Thank you very much for your help in advance!
 
#3
Are the dummy variables related? Like are they indicators for the same categorical variable
Dear Dason, yes they are. I had one categorical variable that I transformed to several dummy variables - i.e. there was one variable with three values (1, 2 and 3) that I transformed into three separate dummies (with values 0 and 1).
 

ondansetron

TS Contributor
#4
Dear Colleagues,

I am running a multivariate linear regression analysis but got stuck with this situation. I have one dependent variable (which is continuous) and several independent variables. Three of them are continuous and three of them are dummy variables (they have values of 1 and 0).

Could you please help me on how should I treat these dummy variables in my analysis? The only thing I am sure about is that I should include only two of my three dummies into the regression (according to k-1 rule). Is this enough? Do I need to do any further steps? Moreover is the omitted dummy variable a "reference variable"?

I use SPSS but also have some basic R knowledge, so I could try the steps in both!

Thank you very much for your help in advance!
A small point and then some help: a multivariate regression has multiple dependent variables while a multivariable regression has multiple independent variables with one dependent variable.

As for the dummies, it looks like you set up the dummies correctly. If you fit the intercept, then the k-1 rule will work perfectly. Without an intercept, you would need all 3 dummies. You're spot on that the omitted dummy will be set as the reference level (0,0).
 
#5
A small point and then some help: a multivariate regression has multiple dependent variables while a multivariable regression has multiple independent variables with one dependent variable.

As for the dummies, it looks like you set up the dummies correctly.
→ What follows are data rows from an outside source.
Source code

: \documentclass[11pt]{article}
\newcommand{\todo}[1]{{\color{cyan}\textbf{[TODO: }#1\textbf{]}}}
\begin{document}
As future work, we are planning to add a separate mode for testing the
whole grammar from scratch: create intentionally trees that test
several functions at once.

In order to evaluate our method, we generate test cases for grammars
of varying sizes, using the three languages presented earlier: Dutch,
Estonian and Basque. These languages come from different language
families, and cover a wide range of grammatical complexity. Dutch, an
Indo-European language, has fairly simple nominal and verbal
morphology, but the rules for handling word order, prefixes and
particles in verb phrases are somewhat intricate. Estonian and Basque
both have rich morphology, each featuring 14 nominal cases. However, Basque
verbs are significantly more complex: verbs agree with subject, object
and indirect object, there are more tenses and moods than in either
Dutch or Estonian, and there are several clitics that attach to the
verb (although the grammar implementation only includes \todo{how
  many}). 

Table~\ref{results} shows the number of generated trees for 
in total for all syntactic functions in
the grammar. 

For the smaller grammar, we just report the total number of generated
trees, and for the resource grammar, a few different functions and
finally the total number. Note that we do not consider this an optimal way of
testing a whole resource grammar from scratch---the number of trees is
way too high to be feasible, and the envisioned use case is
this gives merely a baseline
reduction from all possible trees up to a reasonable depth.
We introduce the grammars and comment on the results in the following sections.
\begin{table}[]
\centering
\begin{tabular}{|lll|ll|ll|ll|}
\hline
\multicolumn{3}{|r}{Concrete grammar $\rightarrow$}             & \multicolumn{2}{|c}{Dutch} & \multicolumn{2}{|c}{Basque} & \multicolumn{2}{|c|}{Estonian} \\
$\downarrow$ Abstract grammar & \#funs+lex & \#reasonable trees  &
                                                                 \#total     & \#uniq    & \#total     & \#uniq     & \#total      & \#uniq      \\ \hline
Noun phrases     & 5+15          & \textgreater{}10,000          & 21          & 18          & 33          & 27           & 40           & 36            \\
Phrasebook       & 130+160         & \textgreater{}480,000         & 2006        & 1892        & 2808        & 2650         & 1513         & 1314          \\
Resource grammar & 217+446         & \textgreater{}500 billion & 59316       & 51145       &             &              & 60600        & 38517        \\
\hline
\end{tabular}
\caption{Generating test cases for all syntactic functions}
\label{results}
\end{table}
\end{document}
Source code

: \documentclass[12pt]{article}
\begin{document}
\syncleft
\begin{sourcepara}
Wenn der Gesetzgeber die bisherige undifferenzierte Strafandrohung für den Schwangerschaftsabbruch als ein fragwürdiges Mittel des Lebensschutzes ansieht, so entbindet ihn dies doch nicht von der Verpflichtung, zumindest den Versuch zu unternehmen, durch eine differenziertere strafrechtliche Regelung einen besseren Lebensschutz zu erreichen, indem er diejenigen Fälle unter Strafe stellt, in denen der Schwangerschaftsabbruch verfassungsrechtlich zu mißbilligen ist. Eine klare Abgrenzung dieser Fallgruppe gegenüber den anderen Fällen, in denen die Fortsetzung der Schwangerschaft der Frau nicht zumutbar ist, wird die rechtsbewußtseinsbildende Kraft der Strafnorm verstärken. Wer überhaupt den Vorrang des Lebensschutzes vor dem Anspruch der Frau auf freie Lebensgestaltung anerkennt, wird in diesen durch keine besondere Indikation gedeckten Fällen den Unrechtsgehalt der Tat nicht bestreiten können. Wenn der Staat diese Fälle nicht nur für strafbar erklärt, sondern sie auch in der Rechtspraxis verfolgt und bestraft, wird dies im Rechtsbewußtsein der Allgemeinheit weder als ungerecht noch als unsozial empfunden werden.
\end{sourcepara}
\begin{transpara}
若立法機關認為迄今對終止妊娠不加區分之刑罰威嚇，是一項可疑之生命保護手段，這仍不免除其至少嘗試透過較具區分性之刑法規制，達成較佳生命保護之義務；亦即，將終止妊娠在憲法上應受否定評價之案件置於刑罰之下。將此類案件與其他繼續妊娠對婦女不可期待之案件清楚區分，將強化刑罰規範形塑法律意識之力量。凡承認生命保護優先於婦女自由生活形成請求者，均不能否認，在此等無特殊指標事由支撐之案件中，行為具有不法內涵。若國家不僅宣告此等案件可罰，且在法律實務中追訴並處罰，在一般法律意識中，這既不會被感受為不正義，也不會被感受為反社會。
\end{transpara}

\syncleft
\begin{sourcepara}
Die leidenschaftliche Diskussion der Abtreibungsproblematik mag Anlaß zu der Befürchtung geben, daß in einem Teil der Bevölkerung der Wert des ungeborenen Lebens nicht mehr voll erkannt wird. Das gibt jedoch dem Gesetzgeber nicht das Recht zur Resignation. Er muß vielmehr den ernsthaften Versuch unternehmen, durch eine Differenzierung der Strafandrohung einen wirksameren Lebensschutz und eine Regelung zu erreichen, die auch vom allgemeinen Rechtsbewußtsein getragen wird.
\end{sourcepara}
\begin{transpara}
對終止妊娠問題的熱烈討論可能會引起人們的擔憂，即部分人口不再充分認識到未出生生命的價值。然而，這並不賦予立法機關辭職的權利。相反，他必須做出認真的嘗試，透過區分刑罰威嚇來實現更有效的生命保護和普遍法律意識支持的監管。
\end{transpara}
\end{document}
If you fit the intercept, then the k-1 rule will work perfectly. Without an intercept, you would need all 3 dummies. You're spot on that the omitted dummy will be set as the reference level (0,0).
I see. Thank you, ondansetron, for a clarification. So if I understand correctly, I can add all my independent variables to "Independent" box in Linear Regression window of SPSS (except for one dummy variable that is a reference category)?
 

ondansetron

TS Contributor
#6
I see. Thank you, ondansetron, for a clarification. So if I understand correctly, I can add all my independent variables to "Independent" box in Linear Regression window of SPSS (except for one dummy variable that is a reference category)?
You could do this. I would recommend entering all non dummies into the first "block". Then in "block 2" add the k-1 dummies (that are specific to one qualitative variable). This will allow you to have a partial F-test for the dummies pertaining to the actual categorical variable (assuming you planned on testing that variable). It should also give you the model estimates for block 1, then block 1 and block 2 in the same model. Feel free to post some output screenshots if you'd like!
 
Last edited:
#7
You could do this. I would recommend entering all non dummies into the first "block". Then in "block 2" add the k-1 dummies (that are specific to one qualitative variable). This will allow you to have a partial F-test for the dummies pertaining to the actual categorical variable (assuming you planned on testing that variable). It should also give you the model estimates for block 1, then block 1 and block 2 in the same model. Feel free to post some output screenshots if you'd like!
This is good advice.

To add in a little more. The reference variable should "make sense" rather than being chosen at random. When interpreting your parameter estimates, they will all be in the context of that variable.
 
#10
It gives you the group means directly, would tell you straight off if there was a significant difference in the group means, and post hoc tests would tell you which means are different. The groups are all treated equally, so there is no problem about which variable to leave out. Easy to understand, do and interpret.
 
#11
It gives you the group means directly, would tell you straight off if there was a significant difference in the group means, and post hoc tests would tell you which means are different. The groups are all treated equally, so there is no problem about which variable to leave out. Easy to understand, do and interpret.
Maybe I'm missing something, but I'm pretty sure you can do all of these things with dummies in OLS. I could be mistaken, though, and may have been using proc GLM those times. :D
 
#12
You're right. You can do all those things with dummy variables, and the GLM actually does it that way.
The advantage of the GLM is that it does all those things for you. If you had to do a one way anova, you could use regression on dummy variables, but it's so much easier to just do the anova and look at the results. The GLM effectively simultaneously does a regression with the continuous variables and an anova with the categorical one and gives you the appropriate regression or anova results.
 
#13
You're right. You can do all those things with dummy variables, and the GLM actually does it that way.
The advantage of the GLM is that it does all those things for you. If you had to do a one way anova, you could use regression on dummy variables, but it's so much easier to just do the anova and look at the results. The GLM effectively simultaneously does a regression with the continuous variables and an anova with the categorical one and gives you the appropriate regression or anova results.
I don't use SPSS often, but I think I recall I use the "block" feature to get the nice subset tests since I prefer to use dummies (just how I was taught, although if you know what you're doing you can make sure to end up in the same place...otherwise I think you can leave in the original variable but tell SPSS it's a QL and it'll do some coding automatically and give you the subset). In SAS, which I'm more familiar with, I think I do recall what you're saying. The proc GLM will give you Type III sum of squares output for any of the class variables. I think in proc reg I just use the test statement and specify the subset tests I want or any of the extra output.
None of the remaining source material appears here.